Isaïe
IntroductionIsaïe 7
Édition évolutive · en cours de révision · non validée S5 · reformulation contrôlée pour saisir immédiatement le sens discursif · restitution Paraphrase
Sous le règne d’Achaz, Juda fut menacé par l’alliance du roi d’Aram et du roi d’Israël. Ils attaquèrent Jérusalem sans parvenir à la prendre.
Quand la maison de David apprit cette coalition, le roi et le peuple furent saisis de panique comme une forêt secouée par le vent.
Le SEIGNEUR envoya alors Isaïe rencontrer Achaz avec son fils Shéar-Yashoub, « un reste reviendra », près du canal de la piscine supérieure.
Le message était clair : « Garde ton calme. N’aie pas peur de ces deux rois ; ils ressemblent déjà à deux tisons presque consumés.
Aram, Éphraïm et leur roi ont bien préparé contre toi un mauvais projet :
ils veulent envahir Juda, y semer la panique et remplacer la dynastie de David par un roi choisi par eux.
Mais le Seigneur DIEU déclare : ce projet ne tiendra pas et n’aboutira pas.
Aram restera limité à Damas et à son propre roi ; quant à Éphraïm, il finira par être brisé au point de ne plus former un peuple.
Samarie restera limitée à son propre royaume.
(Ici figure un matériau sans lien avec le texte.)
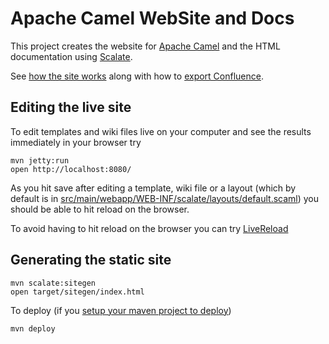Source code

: # Apache Camel WebSite and Docs

This project creates the website for [Apache Camel](http://camel.apache.org/) and the HTML documentation using [Scalate](http://scalate.fusesource.com/). 

See [how the site works](http://scalate.fusesource.org/versions/snapshot/documentation/siteGen.html) along with how to [export Confluence](http://scalate.fusesource.org/versions/snapshot/documentation/siteGen.html#bootstrapping).

## Editing the live site

To edit templates and wiki files live on your computer and see the results immediately in your browser try

    mvn jetty:run
    open http://localhost:8080/    
    
As you hit save after editing a template, wiki file or a layout (which by default is in [src/main/webapp/WEB-INF/scalate/layouts/default.scaml](tree/master/src/main/webapp/WEB-INF/scalate/layouts/default.scaml)) you should be able to hit reload on the browser.

To avoid having to hit reload on the browser you can try [LiveReload](http://scalate.fusesource.org/versions/snapshot/documentation/siteGen.html#livereload) 

## Generating the static site

    mvn scalate:sitegen
    open target/sitegen/index.html
    
To deploy (if you [setup your maven project to deploy](http://scalate.fusesource.org/versions/snapshot/documentation/siteGen.html#deploy))

    mvn deploy
    
    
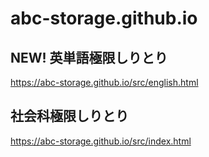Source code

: # abc-storage.github.io
## NEW! 英単語極限しりとり
https://abc-storage.github.io/src/english.html
## 社会科極限しりとり
https://abc-storage.github.io/src/index.html
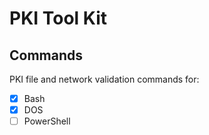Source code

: # PKI Tool Kit
## Commands
PKI file and network validation commands for:

- [x] Bash
- [x] DOS
- [ ] PowerShell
Mais vous, si vous ne faites pas confiance à Dieu, vous ne pourrez pas tenir fermement. »
Le SEIGNEUR parla encore à Achaz.
Il lui proposa lui-même de demander un signe, aussi profond que le Shéol ou aussi élevé que le ciel.
Achaz refusa sous une formule pieuse : « Je ne mettrai pas le SEIGNEUR à l’épreuve. »
Isaïe répondit que ce refus fatiguait non seulement les humains mais aussi Dieu ; toute la maison de David était concernée.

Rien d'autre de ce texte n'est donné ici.